WHAT THE TASK REQUIRES> Scan the records below and copy every line that contains the string "more".

THE INPUT>

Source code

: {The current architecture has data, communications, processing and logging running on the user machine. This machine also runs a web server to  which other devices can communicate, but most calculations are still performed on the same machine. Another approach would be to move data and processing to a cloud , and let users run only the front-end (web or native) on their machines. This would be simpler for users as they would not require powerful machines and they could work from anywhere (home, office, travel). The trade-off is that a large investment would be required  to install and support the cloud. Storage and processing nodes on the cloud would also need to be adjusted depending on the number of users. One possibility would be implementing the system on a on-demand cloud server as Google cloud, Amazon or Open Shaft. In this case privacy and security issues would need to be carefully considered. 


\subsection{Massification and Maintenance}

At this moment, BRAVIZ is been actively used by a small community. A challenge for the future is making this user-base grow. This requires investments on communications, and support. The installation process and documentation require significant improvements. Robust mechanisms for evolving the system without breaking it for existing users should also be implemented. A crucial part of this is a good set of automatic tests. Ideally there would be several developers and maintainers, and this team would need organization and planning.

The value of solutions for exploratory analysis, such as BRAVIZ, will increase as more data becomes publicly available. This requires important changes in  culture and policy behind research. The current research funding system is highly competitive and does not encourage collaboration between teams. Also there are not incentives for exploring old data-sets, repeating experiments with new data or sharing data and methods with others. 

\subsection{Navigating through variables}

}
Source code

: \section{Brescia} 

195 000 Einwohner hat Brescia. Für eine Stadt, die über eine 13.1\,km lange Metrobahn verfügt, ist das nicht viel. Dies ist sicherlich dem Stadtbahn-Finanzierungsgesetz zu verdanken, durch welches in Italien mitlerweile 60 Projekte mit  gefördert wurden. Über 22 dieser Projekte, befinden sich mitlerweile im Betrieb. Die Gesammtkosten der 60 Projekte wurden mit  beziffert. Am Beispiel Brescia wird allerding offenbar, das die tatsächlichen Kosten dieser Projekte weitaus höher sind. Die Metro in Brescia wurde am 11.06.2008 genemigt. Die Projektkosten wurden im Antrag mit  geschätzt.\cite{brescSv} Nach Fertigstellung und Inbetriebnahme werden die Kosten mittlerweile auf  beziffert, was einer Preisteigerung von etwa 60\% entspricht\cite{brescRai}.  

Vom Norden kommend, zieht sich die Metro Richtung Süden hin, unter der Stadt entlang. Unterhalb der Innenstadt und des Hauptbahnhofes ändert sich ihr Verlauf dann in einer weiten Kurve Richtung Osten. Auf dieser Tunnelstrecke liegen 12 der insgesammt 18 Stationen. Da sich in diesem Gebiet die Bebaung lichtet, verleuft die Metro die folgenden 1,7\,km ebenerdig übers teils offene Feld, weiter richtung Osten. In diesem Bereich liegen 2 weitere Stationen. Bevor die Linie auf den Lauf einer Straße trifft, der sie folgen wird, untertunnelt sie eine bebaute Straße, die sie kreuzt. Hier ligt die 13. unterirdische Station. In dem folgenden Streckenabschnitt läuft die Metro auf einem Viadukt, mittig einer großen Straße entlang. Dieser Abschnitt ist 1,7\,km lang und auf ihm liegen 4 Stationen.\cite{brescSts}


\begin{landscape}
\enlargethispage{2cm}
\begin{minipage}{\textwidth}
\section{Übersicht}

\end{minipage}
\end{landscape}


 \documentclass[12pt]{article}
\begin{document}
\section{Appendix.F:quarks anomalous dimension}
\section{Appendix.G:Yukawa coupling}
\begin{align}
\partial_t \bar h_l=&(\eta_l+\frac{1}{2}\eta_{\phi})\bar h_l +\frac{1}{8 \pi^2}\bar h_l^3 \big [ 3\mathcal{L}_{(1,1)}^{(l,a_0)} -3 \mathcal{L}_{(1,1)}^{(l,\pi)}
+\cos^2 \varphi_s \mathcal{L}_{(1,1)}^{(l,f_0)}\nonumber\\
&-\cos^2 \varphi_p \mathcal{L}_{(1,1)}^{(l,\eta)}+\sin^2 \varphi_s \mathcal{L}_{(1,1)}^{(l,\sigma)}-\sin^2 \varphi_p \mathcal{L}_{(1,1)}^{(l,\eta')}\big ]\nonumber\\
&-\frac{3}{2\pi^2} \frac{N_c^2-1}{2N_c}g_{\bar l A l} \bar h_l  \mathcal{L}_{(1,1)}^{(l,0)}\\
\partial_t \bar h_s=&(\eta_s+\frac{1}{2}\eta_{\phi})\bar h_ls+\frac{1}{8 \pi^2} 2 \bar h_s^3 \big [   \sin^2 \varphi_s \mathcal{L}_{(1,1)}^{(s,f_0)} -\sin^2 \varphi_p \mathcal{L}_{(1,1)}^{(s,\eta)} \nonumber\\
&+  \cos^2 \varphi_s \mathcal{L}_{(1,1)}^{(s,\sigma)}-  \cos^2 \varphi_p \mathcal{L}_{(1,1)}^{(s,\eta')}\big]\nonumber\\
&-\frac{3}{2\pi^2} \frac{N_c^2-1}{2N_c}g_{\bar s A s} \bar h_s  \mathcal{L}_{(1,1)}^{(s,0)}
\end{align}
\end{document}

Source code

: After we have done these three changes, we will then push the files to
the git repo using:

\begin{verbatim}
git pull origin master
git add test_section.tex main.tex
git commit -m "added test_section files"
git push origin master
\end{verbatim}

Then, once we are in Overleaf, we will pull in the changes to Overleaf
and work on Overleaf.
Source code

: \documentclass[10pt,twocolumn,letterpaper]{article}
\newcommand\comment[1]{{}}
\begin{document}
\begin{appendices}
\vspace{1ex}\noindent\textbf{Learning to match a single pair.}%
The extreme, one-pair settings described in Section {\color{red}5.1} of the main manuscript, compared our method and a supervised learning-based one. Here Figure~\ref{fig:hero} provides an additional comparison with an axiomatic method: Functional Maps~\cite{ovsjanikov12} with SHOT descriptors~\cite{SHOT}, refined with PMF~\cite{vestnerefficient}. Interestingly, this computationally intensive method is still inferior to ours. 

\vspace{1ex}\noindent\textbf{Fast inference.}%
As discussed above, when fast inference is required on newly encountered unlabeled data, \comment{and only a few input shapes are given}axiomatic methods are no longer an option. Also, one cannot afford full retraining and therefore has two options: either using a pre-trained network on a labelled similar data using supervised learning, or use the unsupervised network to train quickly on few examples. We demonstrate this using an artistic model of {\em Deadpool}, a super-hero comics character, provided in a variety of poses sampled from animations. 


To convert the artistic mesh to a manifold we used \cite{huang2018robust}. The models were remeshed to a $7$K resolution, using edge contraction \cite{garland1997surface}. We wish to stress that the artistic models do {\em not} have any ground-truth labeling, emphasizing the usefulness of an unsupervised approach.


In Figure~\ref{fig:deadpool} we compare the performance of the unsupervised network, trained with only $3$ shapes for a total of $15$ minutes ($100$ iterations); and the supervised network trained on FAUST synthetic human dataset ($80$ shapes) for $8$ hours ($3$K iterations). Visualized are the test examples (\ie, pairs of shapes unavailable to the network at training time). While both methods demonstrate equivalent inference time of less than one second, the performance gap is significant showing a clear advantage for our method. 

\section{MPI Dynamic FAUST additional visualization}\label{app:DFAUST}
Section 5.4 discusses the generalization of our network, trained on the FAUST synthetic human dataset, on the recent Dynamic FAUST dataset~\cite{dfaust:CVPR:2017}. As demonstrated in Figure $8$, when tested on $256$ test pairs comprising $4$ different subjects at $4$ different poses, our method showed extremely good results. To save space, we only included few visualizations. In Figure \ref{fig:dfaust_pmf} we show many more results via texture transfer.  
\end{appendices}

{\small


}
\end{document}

EXERCISE OUTPUT>
The value of solutions for exploratory analysis, such as BRAVIZ, will increase as more data becomes publicly available. This requires important changes in  culture and policy behind research. The current research funding system is highly competitive and does not encourage collaboration between teams. Also there are not incentives for exploring old data-sets, repeating experiments with new data or sharing data and methods with others. 
Section 5.4 discusses the generalization of our network, trained on the FAUST synthetic human dataset, on the recent Dynamic FAUST dataset~\cite{dfaust:CVPR:2017}. As demonstrated in Figure $8$, when tested on $256$ test pairs comprising $4$ different subjects at $4$ different poses, our method showed extremely good results. To save space, we only included few visualizations. In Figure \ref{fig:dfaust_pmf} we show many more results via texture transfer.  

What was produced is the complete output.